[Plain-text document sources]
+-------+
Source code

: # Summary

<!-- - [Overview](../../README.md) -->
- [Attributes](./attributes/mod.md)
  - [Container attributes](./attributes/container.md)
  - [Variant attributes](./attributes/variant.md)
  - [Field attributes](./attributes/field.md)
+-------+
[Task objective]
Output every record above exactly as it appears.

[Solution]
Source code

: # Summary

<!-- - [Overview](../../README.md) -->
- [Attributes](./attributes/mod.md)
  - [Container attributes](./attributes/container.md)
  - [Variant attributes](./attributes/variant.md)
  - [Field attributes](./attributes/field.md)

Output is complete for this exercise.